A day after presenting a decisively liberal agenda to the Republican-led Congress in his State of the Union address, President Obama argued that Republicans "can't just say no" to his plans.
"I know there are Republicans who disagree with my approach, I could see that in their body language yesterday," Mr. Obama said at Boise State University in Idaho.
If they disagree, he continued, "they should put forward some alternative proposals. I want to hear specifically from them how they intend to help kids pay for college."
Mr. Obama on Tuesday night touted a plan to subsidize community college tuition, but Republicans have scoffed at his plan to pay for it by raising capital gains taxes and imposing new fees on financial firms.
"It is perfectly fair for them to say we've got a better way of meeting these national priorities" such as upgrading infrastructure, helping students go to college and expanding access to child care, the president said.

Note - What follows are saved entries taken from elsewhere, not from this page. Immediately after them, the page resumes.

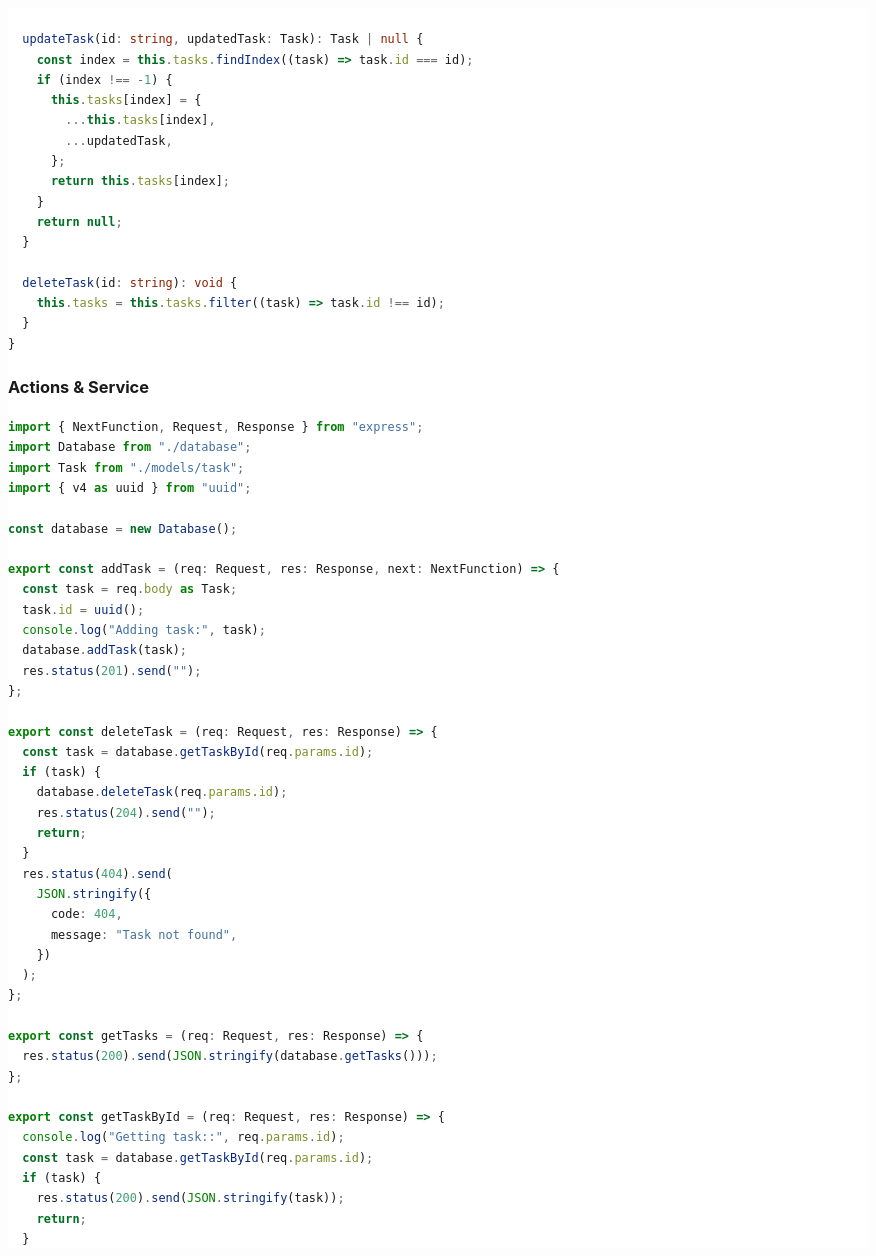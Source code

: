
 ```typescript

  updateTask(id: string, updatedTask: Task): Task | null {
    const index = this.tasks.findIndex((task) => task.id === id);
    if (index !== -1) {
      this.tasks[index] = {
        ...this.tasks[index],
        ...updatedTask,
      };
      return this.tasks[index];
    }
    return null;
  }

  deleteTask(id: string): void {
    this.tasks = this.tasks.filter((task) => task.id !== id);
  }
}
```

### Actions & Service

```typescript
import { NextFunction, Request, Response } from "express";
import Database from "./database";
import Task from "./models/task";
import { v4 as uuid } from "uuid";

const database = new Database();

export const addTask = (req: Request, res: Response, next: NextFunction) => {
  const task = req.body as Task;
  task.id = uuid();
  console.log("Adding task:", task);
  database.addTask(task);
  res.status(201).send("");
};

export const deleteTask = (req: Request, res: Response) => {
  const task = database.getTaskById(req.params.id);
  if (task) {
    database.deleteTask(req.params.id);
    res.status(204).send("");
    return;
  }
  res.status(404).send(
    JSON.stringify({
      code: 404,
      message: "Task not found",
    })
  );
};

export const getTasks = (req: Request, res: Response) => {
  res.status(200).send(JSON.stringify(database.getTasks()));
};

export const getTaskById = (req: Request, res: Response) => {
  console.log("Getting task::", req.params.id);
  const task = database.getTaskById(req.params.id);
  if (task) {
    res.status(200).send(JSON.stringify(task));
    return;
  }
```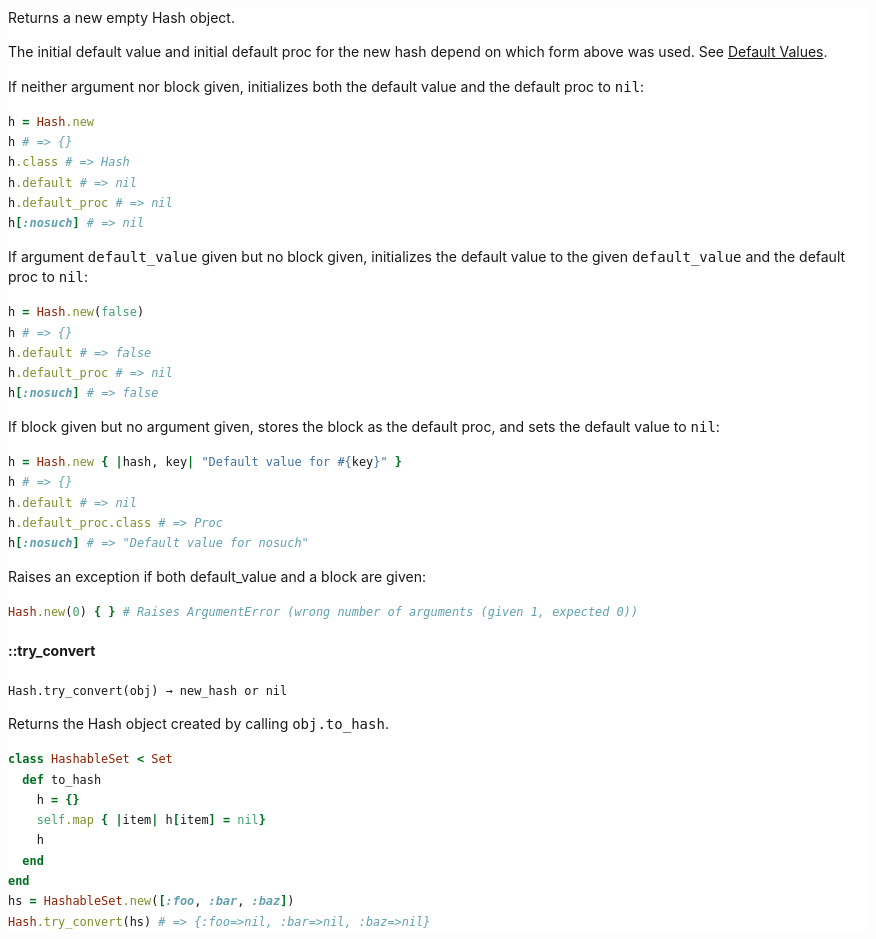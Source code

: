 Returns a new empty Hash object.

The initial default value and initial default proc for the new hash depend on which form above was used.  See [Default Values](#default-values).

If neither argument nor block given, initializes both the default value and the default proc to <tt>nil</tt>:

```ruby
h = Hash.new
h # => {}
h.class # => Hash
h.default # => nil
h.default_proc # => nil
h[:nosuch] # => nil
```

If argument <tt>default_value</tt> given but no block given,
initializes the default value to the given <tt>default_value</tt>
and the default proc to <tt>nil</tt>:

```ruby
h = Hash.new(false)
h # => {}
h.default # => false
h.default_proc # => nil
h[:nosuch] # => false
```

If block given but no argument given, stores the block as the default proc,
and sets the default value to <tt>nil</tt>:

```ruby
h = Hash.new { |hash, key| "Default value for #{key}" }
h # => {}
h.default # => nil
h.default_proc.class # => Proc
h[:nosuch] # => "Default value for nosuch"
```

Raises an exception if both default_value and a block are given:
```ruby
Hash.new(0) { } # Raises ArgumentError (wrong number of arguments (given 1, expected 0))
```


#### ::try_convert

```
Hash.try_convert(obj) → new_hash or nil
```

Returns the Hash object created by calling
<tt>obj.to_hash</tt>.

```ruby
class HashableSet < Set
  def to_hash
    h = {}
    self.map { |item| h[item] = nil}
    h
  end
end
hs = HashableSet.new([:foo, :bar, :baz])
Hash.try_convert(hs) # => {:foo=>nil, :bar=>nil, :baz=>nil}
```
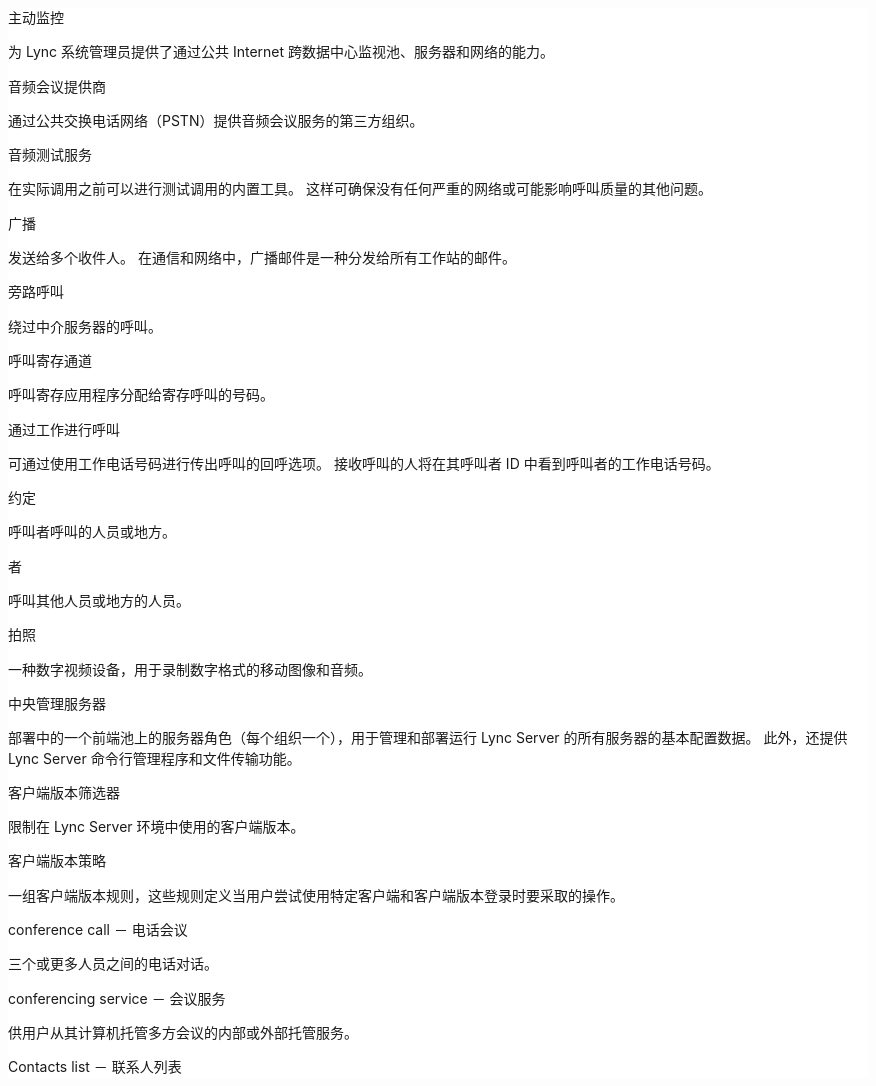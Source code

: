 </tr>
<tr class="odd">
<td><p>主动监控</p></td>
<td><p>为 Lync 系统管理员提供了通过公共 Internet 跨数据中心监视池、服务器和网络的能力。</p></td>
</tr>
<tr class="even">
<td><p>音频会议提供商</p></td>
<td><p>通过公共交换电话网络（PSTN）提供音频会议服务的第三方组织。</p></td>
</tr>
<tr class="odd">
<td><p>音频测试服务</p></td>
<td><p>在实际调用之前可以进行测试调用的内置工具。 这样可确保没有任何严重的网络或可能影响呼叫质量的其他问题。</p></td>
</tr>
<tr class="even">
<td><p>广播</p></td>
<td><p>发送给多个收件人。 在通信和网络中，广播邮件是一种分发给所有工作站的邮件。</p></td>
</tr>
<tr class="odd">
<td><p>旁路呼叫</p></td>
<td><p>绕过中介服务器的呼叫。</p></td>
</tr>
<tr class="even">
<td><p>呼叫寄存通道</p></td>
<td><p>呼叫寄存应用程序分配给寄存呼叫的号码。</p></td>
</tr>
<tr class="odd">
<td><p>通过工作进行呼叫</p></td>
<td><p>可通过使用工作电话号码进行传出呼叫的回呼选项。 接收呼叫的人将在其呼叫者 ID 中看到呼叫者的工作电话号码。</p></td>
</tr>
<tr class="even">
<td><p>约定</p></td>
<td><p>呼叫者呼叫的人员或地方。</p></td>
</tr>
<tr class="odd">
<td><p>者</p></td>
<td><p>呼叫其他人员或地方的人员。</p></td>
</tr>
<tr class="even">
<td><p>拍照</p></td>
<td><p>一种数字视频设备，用于录制数字格式的移动图像和音频。</p></td>
</tr>
<tr class="odd">
<td><p>中央管理服务器</p></td>
<td><p>部署中的一个前端池上的服务器角色（每个组织一个），用于管理和部署运行 Lync Server 的所有服务器的基本配置数据。 此外，还提供 Lync Server 命令行管理程序和文件传输功能。</p></td>
</tr>
<tr class="even">
<td><p>客户端版本筛选器</p></td>
<td><p>限制在 Lync Server 环境中使用的客户端版本。</p></td>
</tr>
<tr class="odd">
<td><p>客户端版本策略</p></td>
<td><p>一组客户端版本规则，这些规则定义当用户尝试使用特定客户端和客户端版本登录时要采取的操作。</p></td>
</tr>
<tr class="even">
<td><p>conference call － 电话会议</p></td>
<td><p>三个或更多人员之间的电话对话。</p></td>
</tr>
<tr class="odd">
<td><p>conferencing service － 会议服务</p></td>
<td><p>供用户从其计算机托管多方会议的内部或外部托管服务。</p></td>
</tr>
<tr class="even">
<td><p>Contacts list － 联系人列表</p></td>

"You can't pretend there's nothing we can do to help middle class families get ahead," he continued. "Don't just say no."
Mr. Obama's trip to Idaho is part of his revamped approach to the State of the Union, an annual address delivered before a joint session of Congress. The president this year decided to roll out several proposals days ahead of the speech and to continue promoting them on the road in the days following.
In addition to promoting his new agenda, Mr. Obama on Wednesday met in Idaho with the wife and family of Saeed Abedini, an American pastor of Iranian descent who is being held in a prison outside of Tehran. Abedini was arrested in 2012 for Christian proselytizing in Iran and sentenced to eight years in jail.